Pyrenean sheepdogs They are shepherd dogs whose history has not been well described, so we know little about their ancestors.

Pyrenean sheepdog

It is a French breed, and its representatives, together with the Pyrenean mountain dogs, were mainly involved in grazing cattle and sheep on the slopes of the Pyrenees mountain range for many years and they do it to this day.

In addition, these dogs were used during the First World War for delivering messages and as paramedic dogs. The Pyrenean Shepherd reportedly accompanied Bernadette Soubirous during the apparition of Our Lady in Lourdes in 1858.

Due to the differences in appearance, the FCI recognized varieties with different hair length as separate breeds, hence the long-haired Pyrenean Sheepdog (Berger des Pyrénées à poil long) and the smooth-faced (Berger des Pyrénées a face rase).

The breeding of small, agile and independent dogs of the Pyrenean Sheepdog breed is not very popular in Poland yet.

According to the FCI classification, the Pyrenean Sheepdog belongs to group 1.

  • Pyrenean sheepdog in nature
  • What a Pyrenean sheepdog looks like?
  • Pyrenean sheepdog disease
    • Hip dysplasia
    • Elbow dysplasia
    • Botall's patent ductus arteriosus
    • Progressive retinal atrophy (PRA)
    • Patellar dislocation
  • For whom the Pyrenean Sheepdog will be the perfect dog?

Pyrenean sheepdog in nature

Pyrenean sheepdog in nature

The Pyrenean Sheepdog is primarily a cheerful and lively dog ​​that needs a lot of exercise to discharge the excess energy accumulated in it.

He loves all kinds of outdoor activities, preferably those that will also develop his mental qualities.

We can successfully practice dog sports with him, such as flyball, agility, or tracking, as well as run in the forest or go on long mountain hikes.
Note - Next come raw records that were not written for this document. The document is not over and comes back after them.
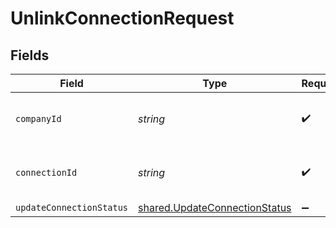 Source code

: # UnlinkConnectionRequest


## Fields

| Field                                                                                 | Type                                                                                  | Required                                                                              | Description                                                                           | Example                                                                               |
| ------------------------------------------------------------------------------------- | ------------------------------------------------------------------------------------- | ------------------------------------------------------------------------------------- | ------------------------------------------------------------------------------------- | ------------------------------------------------------------------------------------- |
| `companyId`                                                                           | *string*                                                                              | :heavy_check_mark:                                                                    | Unique identifier for a company.                                                      | 8a210b68-6988-11ed-a1eb-0242ac120002                                                  |
| `connectionId`                                                                        | *string*                                                                              | :heavy_check_mark:                                                                    | Unique identifier for a connection.                                                   | 2e9d2c44-f675-40ba-8049-353bfcb5e171                                                  |
| `updateConnectionStatus`                                                              | [shared.UpdateConnectionStatus](../../../sdk/models/shared/updateconnectionstatus.md) | :heavy_minus_sign:                                                                    | N/A                                                                                   |                                                                                       | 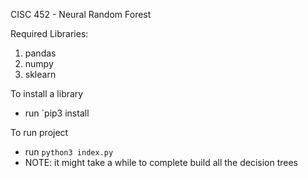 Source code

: CISC 452 - Neural Random Forest 

Required Libraries:
1. pandas
2. numpy
3. sklearn

To install a library
- run `pip3 install <lilb>

To run project
- run `python3 index.py`
- NOTE: it might take a while to complete build all the decision trees 
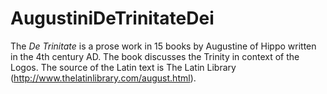 # AugustiniDeTrinitateDei

The *De Trinitate* is a prose work in 15 books by Augustine of Hippo written in the 4th century AD. The book discusses the Trinity in context of the Logos. The source of the Latin text is The Latin Library (http://www.thelatinlibrary.com/august.html).

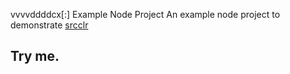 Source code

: vvvvddddcx[:] Example Node Project
An example node project to demonstrate [srcclr](https://www.srcclr.com)
## Try me.
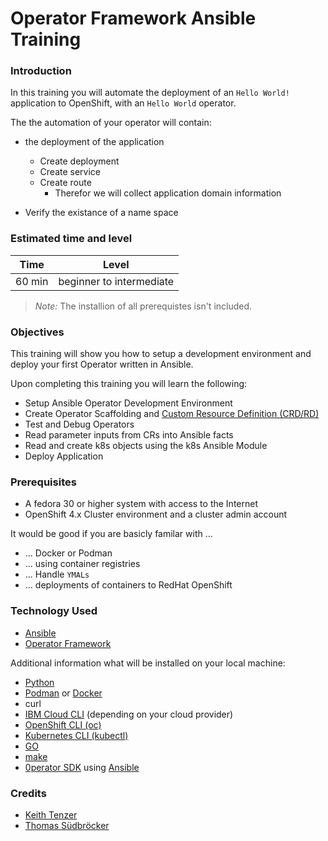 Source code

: # Operator Framework Ansible Training

### Introduction

In this training you will automate the deployment of an `Hello World!` application to OpenShift, with an `Hello World` operator.

The the automation of your operator will contain:

* the deployment of the application 

  * Create deployment
  * Create service
  * Create route
    * Therefor we will collect application domain information

* Verify the existance of a name space

### Estimated time and level

|  Time | Level |  
| - | - | 
| 60 min | beginner to intermediate  | 

> _Note:_ The installion of all prerequistes isn't included.

### Objectives

This training will show you how to setup a development environment and deploy your first Operator written in Ansible. 

Upon completing this training you will learn the following:

* Setup Ansible Operator Development Environment
* Create Operator Scaffolding and [Custom Resource Definition (CRD/RD)](https://docs.openshift.com/container-platform/4.5/rest_api/extension_apis/customresourcedefinition-apiextensions-k8s-io-v1.html)
* Test and Debug Operators
* Read parameter inputs from CRs into Ansible facts
* Read and create k8s objects using the k8s Ansible Module
* Deploy Application

### Prerequisites

* A fedora 30 or higher system with access to the Internet
* OpenShift 4.x Cluster environment and a cluster admin account

It would be good if you are basicly familar with ...

* ... Docker or Podman
* ... using container registries
* ... Handle `YMALs`
* ... deployments of containers to RedHat OpenShift

### Technology Used

* [Ansible](https://www.ansible.com/)
* [Operator Framework](https://operatorframework.io/)

Additional information what will be installed on your local machine:

* [Python](https://www.python.org/)
* [Podman](https://podman.io/) or [Docker](https://www.docker.com/get-started)
* curl
* [IBM Cloud CLI](https://cloud.ibm.com/docs/cli?topic=cli-getting-started) (depending on your cloud provider)
* [OpenShift CLI (oc)](https://docs.openshift.com/container-platform/4.5/welcome/index.html)
* [Kubernetes CLI (kubectl)](https://kubernetes.io/docs/reference/kubectl/kubectl/)
* [GO](https://golang.org/)
* [make](https://en.wikipedia.org/wiki/Make_(software))
* [0perator SDK](https://sdk.operatorframework.io/) using [Ansible](https://www.ansible.com/)

### Credits

* [Keith Tenzer](http://keithtenzer.com)
* [Thomas Südbröcker](https://twitter.com/tsuedbroecker)

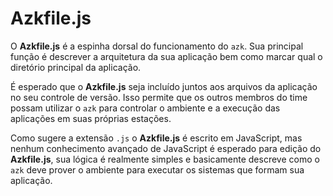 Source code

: # Azkfile.js

O **Azkfile.js** é a espinha dorsal do funcionamento do `azk`. Sua principal função é descrever a arquitetura da sua aplicação bem como marcar qual o diretório principal da aplicação.

É esperado que o **Azkfile.js** seja incluído juntos aos arquivos da aplicação no seu controle de versão. Isso permite que os outros membros do time possam utilizar o `azk` para controlar o ambiente e a execução das aplicações em suas próprias estações.

Como sugere a extensão `.js` o **Azkfile.js** é escrito em JavaScript, mas nenhum conhecimento avançado de JavaScript é esperado para edição do **Azkfile.js**, sua lógica é realmente simples e basicamente descreve como o `azk` deve prover o ambiente para executar os sistemas que formam sua aplicação.
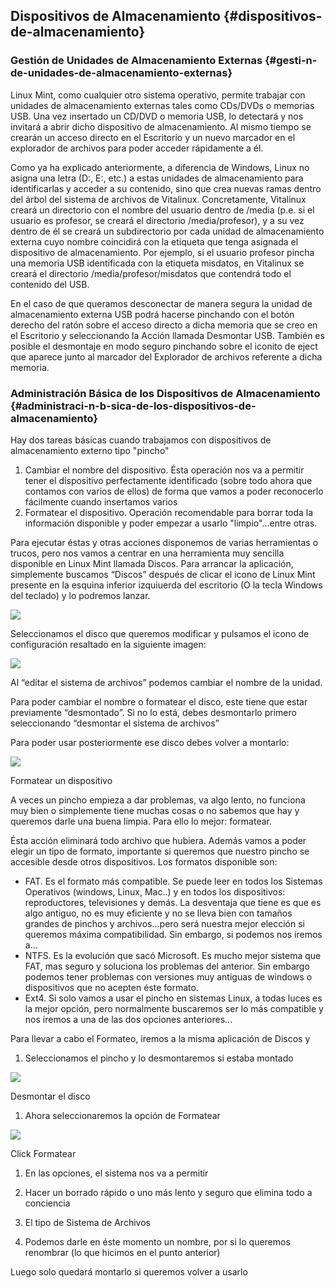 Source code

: ## Dispositivos de Almacenamiento {#dispositivos-de-almacenamiento}

### Gestión de Unidades de Almacenamiento Externas {#gesti-n-de-unidades-de-almacenamiento-externas}

Linux Mint, como cualquier otro sistema operativo, permite trabajar con unidades de almacenamiento externas tales como CDs/DVDs o memorias USB. Una vez insertado un CD/DVD o memoria USB, lo detectará y nos invitará a abrir dicho dispositivo de almacenamiento. Al mismo tiempo se crearán un acceso directo en el Escritorio y un nuevo marcador en el explorador de archivos para poder acceder rápidamente a él.

Como ya ha explicado anteriormente, a diferencia de Windows, Linux no asigna una letra (D:\, E:\, etc.) a estas unidades de almacenamiento para identificarlas y acceder a su contenido, sino que crea nuevas ramas dentro del árbol del sistema de archivos de Vitalinux. Concretamente, Vitalinux creará un directorio con el nombre del usuario dentro de /media (p.e. si el usuario es profesor, se creará el directorio /media/profesor), y a su vez dentro de él se creará un subdirectorio por cada unidad de almacenamiento externa cuyo nombre coincidirá con la etiqueta que tenga asignada el dispositivo de almacenamiento. Por ejemplo, si el usuario profesor pincha una memoria USB identificada con la etiqueta misdatos, en Vitalinux se creará el directorio /media/profesor/misdatos que contendrá todo el contenido del USB.

En el caso de que queramos desconectar de manera segura la unidad de almacenamiento externa USB podrá hacerse pinchando con el botón derecho del ratón sobre el acceso directo a dicha memoria que se creo en el Escritorio y seleccionando la Acción llamada Desmontar USB. También es posible el desmontaje en modo seguro pinchando sobre el iconito de eject que aparece junto al marcador del Explorador de archivos referente a dicha memoria.

### Administración Básica de los Dispositivos de Almacenamiento {#administraci-n-b-sica-de-los-dispositivos-de-almacenamiento}

Hay dos tareas básicas cuando trabajamos con dispositivos de almacenamiento externo tipo &quot;pincho&quot;

1.  Cambiar el nombre del dispositivo. Ésta operación nos va a permitir tener el dispositivo perfectamente identificado (sobre todo ahora que contamos con varios de ellos) de forma que vamos a poder reconocerlo fácilmente cuando insertamos varios
2.  Formatear el dispositivo. Operación recomendable para borrar toda la información disponible y poder empezar a usarlo &quot;limpio&quot;...entre otras.

Para ejecutar éstas y otras acciones disponemos de varias herramientas o trucos, pero nos vamos a centrar en una herramienta muy sencilla disponible en Linux Mint llamada Discos. Para arrancar la aplicación, simplemente buscamos  “Discos” después de clicar el icono de Linux Mint presente en la esquina inferior izquiuerda del escritorio (O la tecla Windows del teclado) y lo podremos lanzar.

![](images/image8.png)

Seleccionamos el disco que queremos modificar y pulsamos el icono de configuración resaltado en la siguiente imagen:

![](images/image47.png)

Al “editar el sistema de archivos” podemos cambiar el nombre de la unidad.

Para poder cambiar el nombre o formatear el disco, este tiene que estar previamente “desmontado”. Si no lo está, debes desmontarlo primero seleccionando “desmontar el sistema de archivos”

Para poder usar posteriormente ese disco debes volver a montarlo:

![](images/image40.png)

Formatear un dispositivo

A veces un pincho empieza a dar problemas, va algo lento, no funciona muy bien o simplemente tiene muchas cosas o no sabemos que hay y queremos darle una buena limpia. Para ello lo mejor: formatear.

Ésta acción eliminará todo archivo que hubiera. Además vamos a poder elegir un tipo de formato, importante si queremos que nuestro pincho se accesible desde otros dispositivos. Los formatos disponible son:

*   FAT. Es el formato más compatible. Se puede leer en todos los Sistemas Operativos (windows, Linux, Mac..) y en todos los dispositivos: reproductores, televisiones y demás. La desventaja que tiene es que es algo antiguo, no es muy eficiente y no se lleva bien con tamaños grandes de pinchos y archivos...pero será nuestra mejor elección si queremos máxima compatibilidad. Sin embargo, si podemos nos iremos a...
*   NTFS. Es la evolución que sacó Microsoft. Es mucho mejor sistema que FAT, mas seguro y soluciona los problemas del anterior. Sin embargo podemos tener problemas con versiones muy antiguas de windows o dispositivos que no acepten éste formato.
*   Ext4\. Si solo vamos a usar el pincho en sistemas Linux, a todas luces es la mejor opción, pero normalmente buscaremos ser lo más compatible y nos iremos a una de las dos opciones anteriores...

Para llevar a cabo el Formateo, iremos a la misma aplicación de Discos y

1.  Seleccionamos el pincho y lo desmontaremos si estaba montado

![](images/image9.png)

Desmontar el disco

1.  Ahora seleccionaremos la opción de Formatear

![](images/image37.png)

Click Formatear

1.  En las opciones, el sistema nos va a permitir

1.  Hacer un borrado rápido o uno más lento y seguro que elimina todo a conciencia
2.  El tipo de Sistema de Archivos
3.  Podemos darle en éste momento un nombre, por si lo queremos renombrar (lo que hicimos en el punto anterior)

Luego solo quedará montarlo si queremos volver a usarlo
These dogs are intelligent and quick-witted, but not easy to train due to their independence.

They need a strong character, charismatic and experienced guide who can earn their trust, respect and sympathy, otherwise training may not be effective.
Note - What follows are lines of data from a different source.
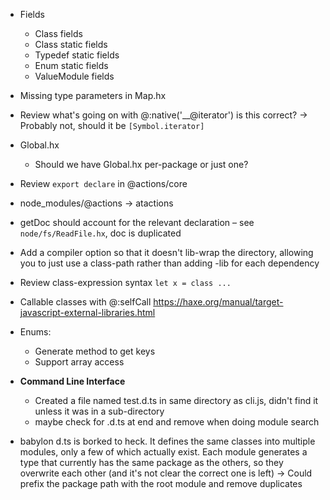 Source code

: - Fields
	- Class fields
	- Class static fields
	- Typedef static fields
	- Enum static fields
	- ValueModule fields

- Missing type parameters in Map.hx
- Review what's going on with @:native('__@iterator') is this correct?
	-> Probably not, should it be `[Symbol.iterator]`

- Global.hx
	- Should we have Global.hx per-package or just one?


- Review `export declare` in @actions/core
- node_modules/@actions -> atactions

- getDoc should account for the relevant declaration – see `node/fs/ReadFile.hx`, doc is duplicated

- Add a compiler option so that it doesn't lib-wrap the directory, allowing you to just use a class-path rather than adding -lib for each dependency

- Review class-expression syntax `let x = class ...`

- Callable classes with @:selfCall
	https://haxe.org/manual/target-javascript-external-libraries.html

- Enums:
	- Generate method to get keys
	- Support array access

- **Command Line Interface**
	- Created a file named test.d.ts in same directory as cli.js, didn't find it unless it was in a sub-directory
	- maybe check for .d.ts at end and remove when doing module search

- babylon d.ts is borked to heck. It defines the same classes into multiple modules, only a few of which actually exist. Each module generates a type that currently has the same package as the others, so they overwrite each other (and it's not clear the correct one is left)
	-> Could prefix the package path with the root module and remove duplicates
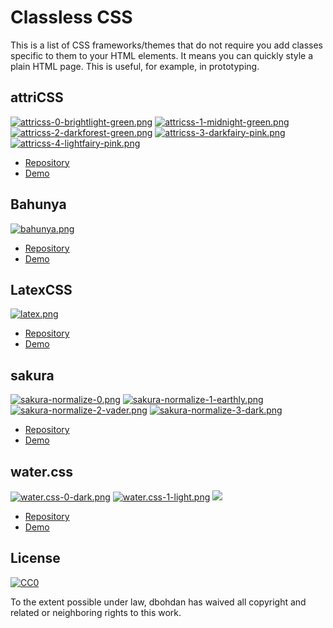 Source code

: # Classless CSS

This is a list of CSS frameworks/themes that do not require you add classes specific to them to your HTML elements.  It means you can quickly style a plain HTML page.  This is useful, for example, in prototyping.


## attriCSS

[![attricss-0-brightlight-green.png](thumbnail/attricss-0-brightlight-green.png)](screenshot/attricss-0-brightlight-green.png)
[![attricss-1-midnight-green.png](thumbnail/attricss-1-midnight-green.png)](screenshot/attricss-1-midnight-green.png)
[![attricss-2-darkforest-green.png](thumbnail/attricss-2-darkforest-green.png)](screenshot/attricss-2-darkforest-green.png)
[![attricss-3-darkfairy-pink.png](thumbnail/attricss-3-darkfairy-pink.png)](screenshot/attricss-3-darkfairy-pink.png)
[![attricss-4-lightfairy-pink.png](thumbnail/attricss-4-lightfairy-pink.png)](screenshot/attricss-4-lightfairy-pink.png)

* [Repository](https://github.com/raj457036/attriCSS)
* [Demo](https://raj457036.github.io/attriCSS/)


## Bahunya

[![bahunya.png](thumbnail/bahunya.png)](screenshot/bahunya.png)

* [Repository](https://github.com/Kimeiga/bahunya)
* [Demo](https://kimeiga.github.io/bahunya/)


## LatexCSS

[![latex.png](thumbnail/latex.png)](screenshot/latex.png)

* [Repository](https://github.com/davidrzs/latexcss)
* [Demo](https://davidrzs.github.io/latexcss/)


## sakura

[![sakura-normalize-0.png](thumbnail/sakura-normalize-0.png)](screenshot/sakura-normalize-0.png)
[![sakura-normalize-1-earthly.png](thumbnail/sakura-normalize-1-earthly.png)](screenshot/sakura-normalize-1-earthly.png)
[![sakura-normalize-2-vader.png](thumbnail/sakura-normalize-2-vader.png)](screenshot/sakura-normalize-2-vader.png)
[![sakura-normalize-3-dark.png](thumbnail/sakura-normalize-3-dark.png)](screenshot/sakura-normalize-3-dark.png)

* [Repository](https://github.com/oxalorg/sakura)
* [Demo](https://oxal.org/projects/sakura/demo/)


## water.css

[![water.css-0-dark.png](thumbnail/water.css-0-dark.png)](screenshot/water.css-0-dark.png)
[![water.css-1-light.png](thumbnail/water.css-1-light.png)](screenshot/water.css-1-light.png)
[![](thumbnail/)](screenshot/)

* [Repository](https://github.com/kognise/water.css)
* [Demo](https://kognise.github.io/water.css/)


## License

[![CC0](https://i.creativecommons.org/p/zero/1.0/88x31.png)](https://creativecommons.org/publicdomain/zero/1.0/)

To the extent possible under law, dbohdan has waived all copyright and related or neighboring rights to this work.
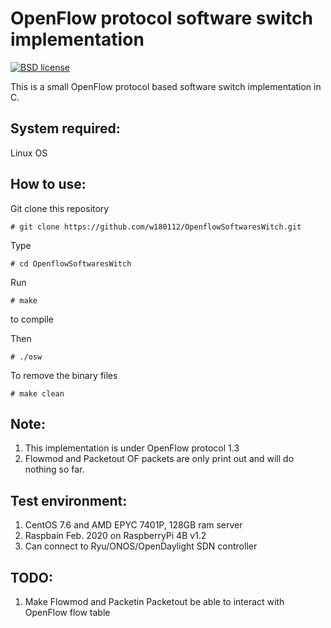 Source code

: # OpenFlow protocol software switch implementation

[![BSD license](https://img.shields.io/badge/License-BSD-blue.svg)](https://opensource.org/licenses/BSD-3-Clause)

This is a small OpenFlow protocol based software switch implementation in C.

## System required:

Linux OS

## How to use:

Git clone this repository

	# git clone https://github.com/w180112/OpenflowSoftwaresWitch.git

Type

	# cd OpenflowSoftwaresWitch

Run

	# make

to compile

Then

	# ./osw

To remove the binary files

	# make clean

## Note:

1. This implementation is under OpenFlow protocol 1.3
2. Flowmod and Packetout OF packets are only print out and will do nothing so far.

## Test environment:

1. CentOS 7.6 and AMD EPYC 7401P, 128GB ram server
2. Raspbain Feb. 2020 on RaspberryPi 4B v1.2
3. Can connect to Ryu/ONOS/OpenDaylight SDN controller

## TODO:

1. Make Flowmod and Packetin Packetout be able to interact with OpenFlow flow table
These quadrupeds are perfect not only in shepherding work, but also in home life. They like children and are also recommended for larger families.

They are loyal and devoted to their owners, and distrustful of strangers, which makes them good candidates for guardians of our property. If they are raised with other domestic pets, they accept them without much problem, although they like to lead a group, while when dealing with unfamiliar dogs they may be less friendly.
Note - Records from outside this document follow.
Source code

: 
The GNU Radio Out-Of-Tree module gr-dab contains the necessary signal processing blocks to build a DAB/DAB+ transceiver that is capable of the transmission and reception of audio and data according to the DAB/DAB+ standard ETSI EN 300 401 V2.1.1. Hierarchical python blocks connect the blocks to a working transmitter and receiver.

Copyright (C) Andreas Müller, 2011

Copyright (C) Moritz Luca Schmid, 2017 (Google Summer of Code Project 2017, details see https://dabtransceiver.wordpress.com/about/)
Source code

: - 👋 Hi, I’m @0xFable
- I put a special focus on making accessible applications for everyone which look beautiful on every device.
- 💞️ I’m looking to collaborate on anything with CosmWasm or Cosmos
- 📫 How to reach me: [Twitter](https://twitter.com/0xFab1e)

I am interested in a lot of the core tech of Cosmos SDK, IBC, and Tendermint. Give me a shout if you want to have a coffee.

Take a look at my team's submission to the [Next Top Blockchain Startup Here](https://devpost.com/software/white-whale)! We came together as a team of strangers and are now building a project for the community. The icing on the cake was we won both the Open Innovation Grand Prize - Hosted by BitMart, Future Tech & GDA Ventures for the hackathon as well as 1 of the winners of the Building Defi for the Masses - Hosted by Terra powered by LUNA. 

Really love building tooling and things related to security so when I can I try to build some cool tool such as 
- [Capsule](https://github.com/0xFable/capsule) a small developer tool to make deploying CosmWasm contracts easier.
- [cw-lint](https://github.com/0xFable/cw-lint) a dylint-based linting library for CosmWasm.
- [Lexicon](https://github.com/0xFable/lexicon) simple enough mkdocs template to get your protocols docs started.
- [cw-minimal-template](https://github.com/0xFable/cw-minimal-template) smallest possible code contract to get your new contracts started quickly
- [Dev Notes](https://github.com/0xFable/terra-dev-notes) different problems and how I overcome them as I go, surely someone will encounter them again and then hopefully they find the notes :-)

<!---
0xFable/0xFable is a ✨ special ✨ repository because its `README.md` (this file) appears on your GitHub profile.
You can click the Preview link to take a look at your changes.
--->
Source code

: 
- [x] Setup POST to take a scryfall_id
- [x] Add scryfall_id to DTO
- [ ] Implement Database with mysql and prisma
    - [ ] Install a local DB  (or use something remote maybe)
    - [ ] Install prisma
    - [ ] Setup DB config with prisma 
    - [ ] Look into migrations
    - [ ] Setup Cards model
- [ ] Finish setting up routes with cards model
An important factor determining the future peaceful intercourse with the dog is the early socialization of a Pyrenean Shepherd puppy, which will reduce excessive suspicion and make it easier for the dog to find its way around the world around it.

What a Pyrenean sheepdog looks like?

Breed description

The Pyrenean Sheepdog is a medium-sized dog with a rectangular shape (longhaired sheepdog) or more square (smooth-mouthed sheepdog).

Size and weight

The height at the withers is:

  • for male longhaired shepherd dogs 40-48 cm and females 38-46 cm,
  • for a male shepherd dog with a smooth muzzle 40-54 cm, and a female 40-52 cm.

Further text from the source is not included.